-- PROVIDED MATERIAL follows --
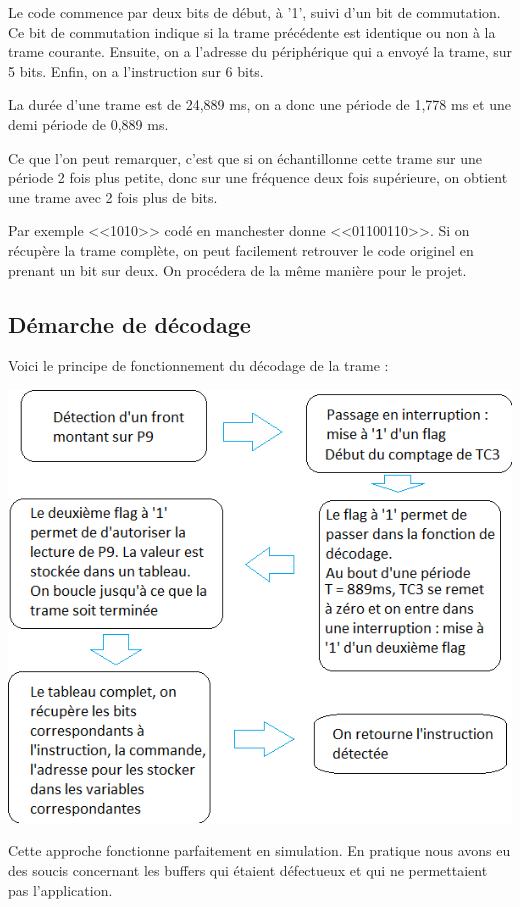 \documentclass[a4paper]{report}
\begin{document}
Le code commence par deux bits de début, à '1', suivi d'un bit de commutation.
Ce bit de commutation indique si la trame précédente est identique ou non à la trame courante.
Ensuite, on a l'adresse du périphérique qui a envoyé la trame, sur 5 bits.
Enfin, on a l'instruction sur 6 bits.

La durée d'une trame est de 24,889 ms, on a donc une période de 1,778 ms et une demi période de 0,889 ms.

Ce que l'on peut remarquer, c'est que si on échantillonne cette trame sur une période 2 fois plus petite, donc sur une fréquence deux fois supérieure, on obtient une trame avec 2 fois plus de bits.

Par exemple <<1010>> codé en manchester donne <<01100110>>.
Si on récupère la trame complète, on peut facilement retrouver le code originel en prenant un bit sur deux.
On procédera de la même manière pour le projet.

\subsection{Démarche de décodage}
Voici le principe de fonctionnement du décodage de la trame :

\begin{center}
	\includegraphics[scale=0.4]{images/RC_diagramme.png}
\end{center}

Cette approche fonctionne parfaitement en simulation.
En pratique nous avons eu des soucis concernant les buffers qui étaient défectueux et qui ne permettaient pas l’application.
\end{document}
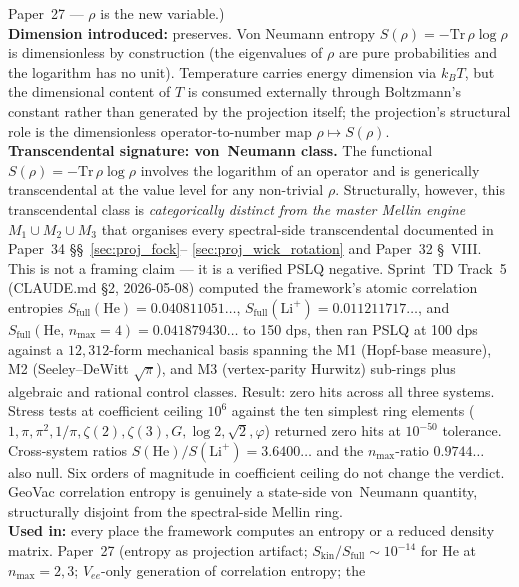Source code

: \documentclass[11pt]{article}
\begin{document}
Paper~27 --- $\rho$ is the new variable.)\\
\textbf{Dimension introduced:} preserves.  Von Neumann entropy
$S(\rho) = -\mathrm{Tr}\,\rho\log\rho$ is dimensionless by
construction (the eigenvalues of $\rho$ are pure probabilities and the
logarithm has no unit).  Temperature carries energy dimension via
$k_B T$, but the dimensional content of $T$ is consumed externally
through Boltzmann's constant rather than generated by the projection
itself; the projection's structural role is the dimensionless
operator-to-number map $\rho \mapsto S(\rho)$.\\
\textbf{Transcendental signature: von~Neumann class.}  The functional
$S(\rho) = -\mathrm{Tr}\,\rho\log\rho$ involves the logarithm of an
operator and is generically transcendental at the value level for any
non-trivial $\rho$.  Structurally, however, this transcendental class
is \emph{categorically distinct from the master Mellin engine}
$M_1 \cup M_2 \cup M_3$ that organises every spectral-side
transcendental documented in Paper~34 \S\S~\ref{sec:proj_fock}--%
\ref{sec:proj_wick_rotation} and Paper~32 \S~VIII.  This is not a
framing claim --- it is a verified PSLQ negative.  Sprint~TD Track~5
(CLAUDE.md \S2, 2026-05-08) computed the framework's atomic
correlation entropies $S_\mathrm{full}(\mathrm{He}) =
0.040811051\ldots$, $S_\mathrm{full}(\mathrm{Li}^+) =
0.011211717\ldots$, and $S_\mathrm{full}(\mathrm{He},\, n_{\max}{=}4)
= 0.041879430\ldots$ to 150 dps, then ran PSLQ at 100 dps against a
$12{,}312$-form mechanical basis spanning the M1 (Hopf-base measure),
M2 (Seeley--DeWitt $\sqrt{\pi}$), and M3 (vertex-parity Hurwitz)
sub-rings plus algebraic and rational control classes.  Result: zero
hits across all three systems.  Stress tests at coefficient ceiling
$10^6$ against the ten simplest ring elements ($1, \pi, \pi^2, 1/\pi,
\zeta(2), \zeta(3), G, \log 2, \sqrt{2}, \varphi$) returned zero hits
at $10^{-50}$ tolerance.  Cross-system ratios
$S(\mathrm{He})/S(\mathrm{Li}^+) = 3.6400\ldots$ and the
$n_{\max}$-ratio $0.9744\ldots$ also null.  Six orders of magnitude in
coefficient ceiling do not change the verdict.  GeoVac correlation
entropy is genuinely a state-side von~Neumann quantity, structurally
disjoint from the spectral-side Mellin ring.\\
\textbf{Used in:} every place the framework computes an entropy or a
reduced density matrix.  Paper~27 (entropy as projection artifact;
$S_\mathrm{kin}/S_\mathrm{full} \sim 10^{-14}$ for He at
$n_{\max}=2,3$; $V_{ee}$-only generation of correlation entropy; the
\end{document}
-- PROVIDED MATERIAL concluded --
**TASK OBJECTIVE:** Please output the entries above exactly, leaving out every picture.

**RESULT OF THIS TASK:**
 \documentclass[a4paper]{report}
\begin{document}
Le code commence par deux bits de début, à '1', suivi d'un bit de commutation.
Ce bit de commutation indique si la trame précédente est identique ou non à la trame courante.
Ensuite, on a l'adresse du périphérique qui a envoyé la trame, sur 5 bits.
Enfin, on a l'instruction sur 6 bits.

La durée d'une trame est de 24,889 ms, on a donc une période de 1,778 ms et une demi période de 0,889 ms.

Ce que l'on peut remarquer, c'est que si on échantillonne cette trame sur une période 2 fois plus petite, donc sur une fréquence deux fois supérieure, on obtient une trame avec 2 fois plus de bits.

Par exemple <<1010>> codé en manchester donne <<01100110>>.
Si on récupère la trame complète, on peut facilement retrouver le code originel en prenant un bit sur deux.
On procédera de la même manière pour le projet.

\subsection{Démarche de décodage}
Voici le principe de fonctionnement du décodage de la trame :

\begin{center}
	\includegraphics[scale=0.4]{images/RC_diagramme.png}
\end{center}

Cette approche fonctionne parfaitement en simulation.
En pratique nous avons eu des soucis concernant les buffers qui étaient défectueux et qui ne permettaient pas l’application.
\end{document}
Source code

: \documentclass[11pt]{article}
\begin{document}
Paper~27 --- $\rho$ is the new variable.)\\
\textbf{Dimension introduced:} preserves.  Von Neumann entropy
$S(\rho) = -\mathrm{Tr}\,\rho\log\rho$ is dimensionless by
construction (the eigenvalues of $\rho$ are pure probabilities and the
logarithm has no unit).  Temperature carries energy dimension via
$k_B T$, but the dimensional content of $T$ is consumed externally
through Boltzmann's constant rather than generated by the projection
itself; the projection's structural role is the dimensionless
operator-to-number map $\rho \mapsto S(\rho)$.\\
\textbf{Transcendental signature: von~Neumann class.}  The functional
$S(\rho) = -\mathrm{Tr}\,\rho\log\rho$ involves the logarithm of an
operator and is generically transcendental at the value level for any
non-trivial $\rho$.  Structurally, however, this transcendental class
is \emph{categorically distinct from the master Mellin engine}
$M_1 \cup M_2 \cup M_3$ that organises every spectral-side
transcendental documented in Paper~34 \S\S~\ref{sec:proj_fock}--%
\ref{sec:proj_wick_rotation} and Paper~32 \S~VIII.  This is not a
framing claim --- it is a verified PSLQ negative.  Sprint~TD Track~5
(CLAUDE.md \S2, 2026-05-08) computed the framework's atomic
correlation entropies $S_\mathrm{full}(\mathrm{He}) =
0.040811051\ldots$, $S_\mathrm{full}(\mathrm{Li}^+) =
0.011211717\ldots$, and $S_\mathrm{full}(\mathrm{He},\, n_{\max}{=}4)
= 0.041879430\ldots$ to 150 dps, then ran PSLQ at 100 dps against a
$12{,}312$-form mechanical basis spanning the M1 (Hopf-base measure),
M2 (Seeley--DeWitt $\sqrt{\pi}$), and M3 (vertex-parity Hurwitz)
sub-rings plus algebraic and rational control classes.  Result: zero
hits across all three systems.  Stress tests at coefficient ceiling
$10^6$ against the ten simplest ring elements ($1, \pi, \pi^2, 1/\pi,
\zeta(2), \zeta(3), G, \log 2, \sqrt{2}, \varphi$) returned zero hits
at $10^{-50}$ tolerance.  Cross-system ratios
$S(\mathrm{He})/S(\mathrm{Li}^+) = 3.6400\ldots$ and the
$n_{\max}$-ratio $0.9744\ldots$ also null.  Six orders of magnitude in
coefficient ceiling do not change the verdict.  GeoVac correlation
entropy is genuinely a state-side von~Neumann quantity, structurally
disjoint from the spectral-side Mellin ring.\\
\textbf{Used in:} every place the framework computes an entropy or a
reduced density matrix.  Paper~27 (entropy as projection artifact;
$S_\mathrm{kin}/S_\mathrm{full} \sim 10^{-14}$ for He at
$n_{\max}=2,3$; $V_{ee}$-only generation of correlation entropy; the
\end{document}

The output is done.